Keynes et les «  trente glorieuses »

Alors que les prescriptions de Keynes étaient conçues pour limiter les conséquences économiques et sociales des récessions, son nom est avant tout associé à la longue période de croissance de l’économie capitaliste, en Europe et aux Etats-Unis, qui s’étend de la fin de la deuxième guerre mondiale au début des années 70. Ce paradoxe requiert une explication. La destruction massive de l’appareil productif et des biens en général, pendant la guerre, avait créé les conditions économiques d’un développement sans précédent du capitalisme. La production, le commerce mondial et les profits augmentaient considérablement d’année en année. Dans ces conditions, et sous la pression du mouvement ouvrier, le niveau de vie des populations, notamment dans les pays industrialisés, augmentait également. Comme Marx l’expliquait, la production crée la demande jusqu’à un certain point, c’est-à-dire jusqu’à la saturation des marchés. Mais avant que cette dernière ne se manifeste, au début des années 70, le plein emploi et les réformes sociales stimulaient à leur tour la demande – et donc la production.

Ainsi, ce sont des circonstances historiques exceptionnelles – et non les théories de Keynes – qui expliquent la durée de cette période de croissance. Ce qui est vrai, par contre, c’est que les politiques de régulation et d’intervention de l’Etat rendues possibles, dans ce contexte, n’étaient pas sans rappeler les idées de Keynes. En 1971, le président américain Richard Nixon déclarait : «  Nous sommes tous des keynésiens, maintenant.  » Deux ans plus tard, la période de croissance prenait fin. L’inflation atteignait des niveaux très élevés (24 % en Grande-Bretagne), en raison de l’immense quantité de capitaux fictifs injectée dans l’économie. Le chômage de masse réapparaissait partout. Une période de profonde instabilité sociale, de révolution et de contre-révolution s’ouvrait, à l’échelle internationale, dont les événements de mai 68 en France étaient une anticipation : renversement des dictatures en Grèce, en Espagne et au Portugal ; grèves de masse dans toute l’Europe…

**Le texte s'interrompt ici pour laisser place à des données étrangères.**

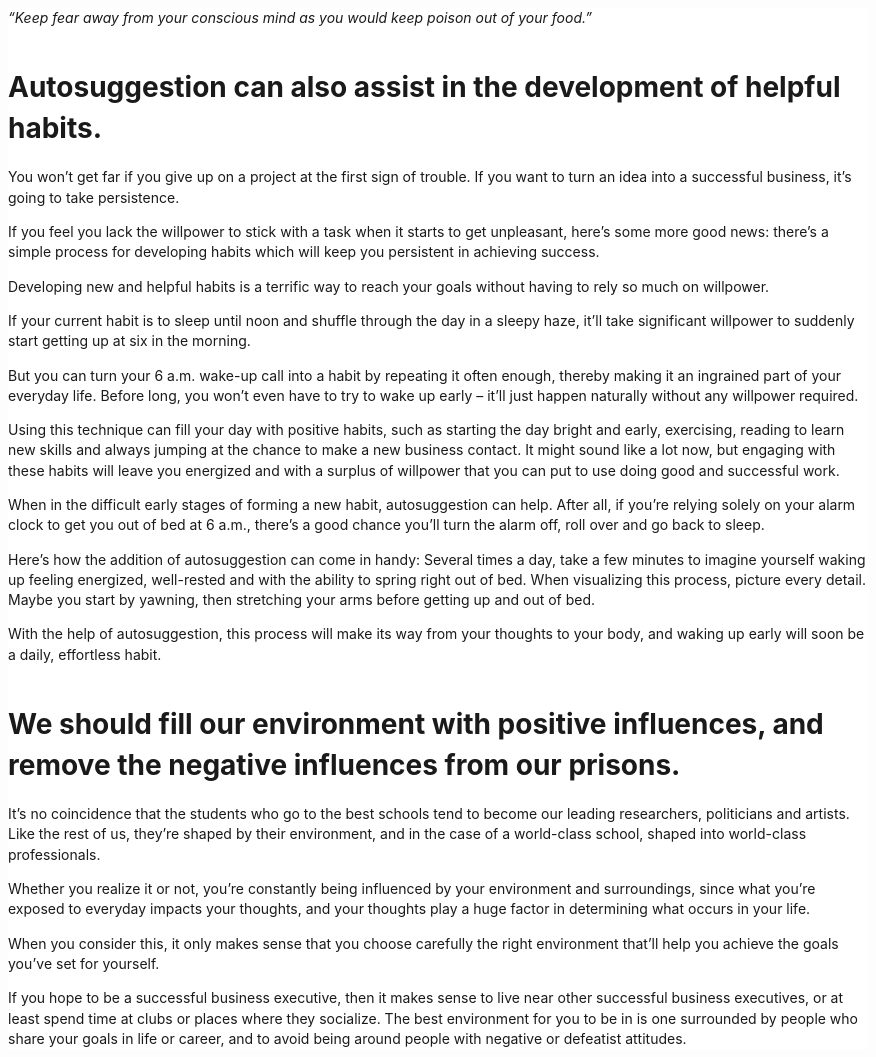 *“Keep fear away from your conscious mind as you would keep poison out of your food.”*

# Autosuggestion can also assist in the development of helpful habits.

You won’t get far if you give up on a project at the first sign of trouble. If you want to turn an idea into a successful business, it’s going to take persistence.

If you feel you lack the willpower to stick with a task when it starts to get unpleasant, here’s some more good news: there’s a simple process for developing habits which will keep you persistent in achieving success.

Developing new and helpful habits is a terrific way to reach your goals without having to rely so much on willpower.

If your current habit is to sleep until noon and shuffle through the day in a sleepy haze, it’ll take significant willpower to suddenly start getting up at six in the morning.

But you can turn your 6 a.m. wake-up call into a habit by repeating it often enough, thereby making it an ingrained part of your everyday life. Before long, you won’t even have to try to wake up early – it’ll just happen naturally without any willpower required.

Using this technique can fill your day with positive habits, such as starting the day bright and early, exercising, reading to learn new skills and always jumping at the chance to make a new business contact. It might sound like a lot now, but engaging with these habits will leave you energized and with a surplus of willpower that you can put to use doing good and successful work.

When in the difficult early stages of forming a new habit, autosuggestion can help. After all, if you’re relying solely on your alarm clock to get you out of bed at 6 a.m., there’s a good chance you’ll turn the alarm off, roll over and go back to sleep.

Here’s how the addition of autosuggestion can come in handy: Several times a day, take a few minutes to imagine yourself waking up feeling energized, well-rested and with the ability to spring right out of bed. When visualizing this process, picture every detail. Maybe you start by yawning, then stretching your arms before getting up and out of bed.

With the help of autosuggestion, this process will make its way from your thoughts to your body, and waking up early will soon be a daily, effortless habit.

# We should fill our environment with positive influences, and remove the negative influences from our prisons.

It’s no coincidence that the students who go to the best schools tend to become our leading researchers, politicians and artists. Like the rest of us, they’re shaped by their environment, and in the case of a world-class school, shaped into world-class professionals.

Whether you realize it or not, you’re constantly being influenced by your environment and surroundings, since what you’re exposed to everyday impacts your thoughts, and your thoughts play a huge factor in determining what occurs in your life.

When you consider this, it only makes sense that you choose carefully the right environment that’ll help you achieve the goals you’ve set for yourself.

If you hope to be a successful business executive, then it makes sense to live near other successful business executives, or at least spend time at clubs or places where they socialize. The best environment for you to be in is one surrounded by people who share your goals in life or career, and to avoid being around people with negative or defeatist attitudes.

Si des théoriciens du réformisme se réclament de Keynes, c’est parce qu’ils s’imaginent que par une politique interventionniste de l’Etat, dans le but de stimuler la demande, il serait possible de mettre fin à la crise et d’assurer une croissance régulière de l’économie capitaliste. Mais le contexte actuel n’est plus du tout celui de l’après-guerre. Les Etats sont massivement surendettés. Le capitalisme les a ruinés. En France, la moitié des revenus de l’Etat sont dépensés dans le service de la dette (capital et intérêts). Où l’Etat trouverait-il les immenses ressources nécessaires ? Par l’impôt ? Si on les taxait à hauteur de ce qui est nécessaire, les capitalistes réagiraient par une grève d’investissement, des fermetures, le chantage à l’emploi et un sabotage général de l’économie. D’un autre côté, taxer les travailleurs et les classes moyennes réduirait la demande. D’ores et déjà, la réduction des déficits mise en œuvre par Sarkozy réduit la demande intérieure et précipite la récession. Mais creuser davantage les déficits – dont le cumul représente déjà 85 % du PIB – nous ferait sombrer dans le même abîme que la Grèce.

Les prescriptions keynésiennes ne correspondent pas aux réalités de notre époque. Nous savons où se trouvent les ressources matérielles dont nous avons besoin. Les travailleurs les produisent, mais ce sont les capitalistes qui les possèdent. L’expropriation des capitalistes doit retrouver sa place au cœur de nos revendications. Et s’il faut rattacher un nom au programme dont nous avons besoin, ce ne doit pas être Keynes, mais Marx.


[1Théorie générale de l’emploi, de l’intérêt et de la monnaie.